Building an Azure Synapse Studio Data Pipeline for Profit Calcuation Analysis

Building an Azure Synapse Studio Data Pipeline for Profit Calcuation Analysis

·

2 min read

In this project, I'll walk through the process of creating a Azure Synapse Studio data pipeline focused on calculating total profits from the classic Superstore dataset, sourced from Tableau. Our goal is to obtain region-wise profit insights, specifically after filtering out the returned orders.

  1. Superstore Dataset Overview

The Superstore dataset comprises two essential sheets:

Orders Sheet: Records order transactions and key columns include order_id, region, and profit.

Returns Sheet: Documents returned orders, listing them by order_id.

Source: community.tableau.com/s/question/0D54T00000..

  1. Diagram

  2. Project Steps

    3.1 Blob Storage Layers

    To adhere to a structured approach, adopting the Medallion Architecture best practices for data management, I establish three folders in this project:

    - Bronze (Raw): Stores raw data manually uploaded by the user.

    - Silver: Utilizes the Synapse Copy Data function to transform XLS files into Parquets.

    - Gold: After a series of data transformations, a final Parquet file is created.

    3.2 Synapse Copy Data

    Set the bronze folder path as the "Source" and the silver folder as the "Sink" with a Parquet format.

    3.3 Data Transformation

    Leverage the power of the Synapse Spark Notebook for joining and cleansing datasets. A simplified logic:

    3.3.1 Read Parquet from Silver Layer

     silver_folder_path = "file_system_name@account_name.dfs.core.windows.net/silver"
     orders_df = spark.read.parquet(f"{silver_folder_path}/orders") 
     returns_df = spark.read.parquet(f"{silver_folder_path}/returns")
    

    3.3.2 Join both files and fill null with "no" in the returned column

     join_df = orders_df.join(returns_df, "order_id", "left")
     join_df = join_df.na.fill('no', subset=['returned'])
    

    3.3.3 Check schema and casting before outputting the results.

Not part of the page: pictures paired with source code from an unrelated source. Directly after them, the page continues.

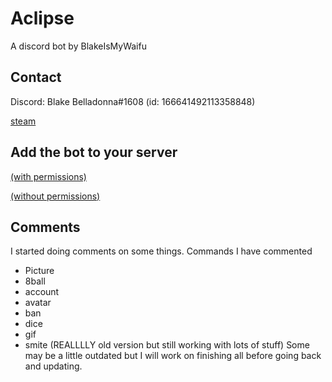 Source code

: # Aclipse
A discord bot by BlakeIsMyWaifu
## Contact
Discord: Blake Belladonna#1608 (id: 166641492113358848)

[steam](http://steamcommunity.com/id/99piplup99/)
## Add the bot to your server
[(with permissions)](https://discordapp.com/oauth2/authorize?client_id=324436657182998528&scope=bot&permissions=271641670) 

[(without permissions)](https://discordapp.com/oauth2/authorize?client_id=324436657182998528&scope=bot&permissions=52288)

## Comments
I started doing comments on some things. Commands I have commented
* Picture
* 8ball
* account
* avatar
* ban
* dice
* gif
* smite (REALLLLY old version but still working with lots of stuff)
Some may be a little outdated but I will work on finishing all before going back and updating. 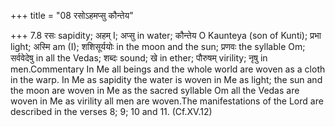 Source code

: +++
title = "08 रसोऽहमप्सु कौन्तेय"

+++
7.8 रसः sapidity; अहम् I; अप्सु in water; कौन्तेय O Kaunteya (son of
Kunti); प्रभा light; अस्मि am (I); शशिसूर्ययोः in the moon and the sun;
प्रणवः the syllable Om; सर्ववेदेषु in all the Vedas; शब्दः sound; खे in
ether; पौरुषम् virility; नृषु in men.Commentary In Me all beings and the
whole world are woven as a cloth in the warp. In Me as sapidity the
water is woven in Me as light; the sun and the moon are woven in Me as
the sacred syllable Om all the Vedas are woven in Me as virility all men
are woven.The manifestations of the Lord are described in the verses 8;
9; 10 and 11. (Cf.XV.12)
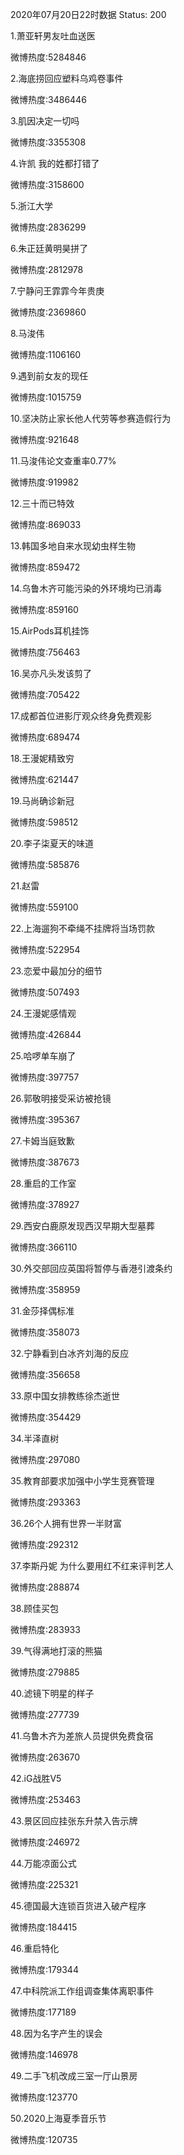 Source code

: 2020年07月20日22时数据
Status: 200

1.萧亚轩男友吐血送医

微博热度:5284846

2.海底捞回应塑料乌鸡卷事件

微博热度:3486446

3.肌因决定一切吗

微博热度:3355308

4.许凯 我的姓都打错了

微博热度:3158600

5.浙江大学

微博热度:2836299

6.朱正廷黄明昊拼了

微博热度:2812978

7.宁静问王霏霏今年贵庚

微博热度:2369860

8.马浚伟

微博热度:1106160

9.遇到前女友的现任

微博热度:1015759

10.坚决防止家长他人代劳等参赛造假行为

微博热度:921648

11.马浚伟论文查重率0.77%

微博热度:919982

12.三十而已特效

微博热度:869033

13.韩国多地自来水现幼虫样生物

微博热度:859472

14.乌鲁木齐可能污染的外环境均已消毒

微博热度:859160

15.AirPods耳机挂饰

微博热度:756463

16.吴亦凡头发该剪了

微博热度:705422

17.成都首位进影厅观众终身免费观影

微博热度:689474

18.王漫妮精致穷

微博热度:621447

19.马尚确诊新冠

微博热度:598512

20.李子柒夏天的味道

微博热度:585876

21.赵雷

微博热度:559100

22.上海遛狗不牵绳不挂牌将当场罚款

微博热度:522954

23.恋爱中最加分的细节

微博热度:507493

24.王漫妮感情观

微博热度:426844

25.哈啰单车崩了

微博热度:397757

26.郭敬明接受采访被抢镜

微博热度:395367

27.卡姆当庭致歉

微博热度:387673

28.重启的工作室

微博热度:378927

29.西安白鹿原发现西汉早期大型墓葬

微博热度:366110

30.外交部回应英国将暂停与香港引渡条约

微博热度:358959

31.金莎择偶标准

微博热度:358073

32.宁静看到白冰齐刘海的反应

微博热度:356658

33.原中国女排教练徐杰逝世

微博热度:354429

34.半泽直树

微博热度:297080

35.教育部要求加强中小学生竞赛管理

微博热度:293363

36.26个人拥有世界一半财富

微博热度:292312

37.李斯丹妮 为什么要用红不红来评判艺人

微博热度:288874

38.顾佳买包

微博热度:283933

39.气得满地打滚的熊猫

微博热度:279885

40.滤镜下明星的样子

微博热度:277739

41.乌鲁木齐为差旅人员提供免费食宿

微博热度:263670

42.iG战胜V5

微博热度:253463

43.景区回应挂张东升禁入告示牌

微博热度:246972

44.万能凉面公式

微博热度:225321

45.德国最大连锁百货进入破产程序

微博热度:184415

46.重启特化

微博热度:179344

47.中科院派工作组调查集体离职事件

微博热度:177189

48.因为名字产生的误会

微博热度:146978

49.二手飞机改成三室一厅山景房

微博热度:123770

50.2020上海夏季音乐节

微博热度:120735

     join_df = join_df.withColumn('profit', col('profit').cast('double'))
     join_df = join_df.withColumn('sales', col('sales').cast('double'))
     join_df.printSchema()
    

    3.3.4 Output Results to Gold Layer and create a Database in Lake Database

     %%sql
     CREATE DATABASE IF NOT EXISTS db_name
     LOCATION "abfss://file_system_name@account_name.dfs.core.windows.net/gold"
    
     join_df.write.mode("overwrite").format("parquet").saveAsTable("db_name.table_name")
    

    3.4 Query result in Lake Database

    Write a SQL query to select order_id where the return status is 'no' and calculate the sum of profit by region. This step enables us to derive valuable insights from the Superstore dataset, focusing on profitable transactions.

  3. Conclusion

By following these steps, you'll build a comprehensive Azure Synapse Studio data pipeline, enabling efficient analysis and visualisation of Superstore data, with a specific focus on regional profits.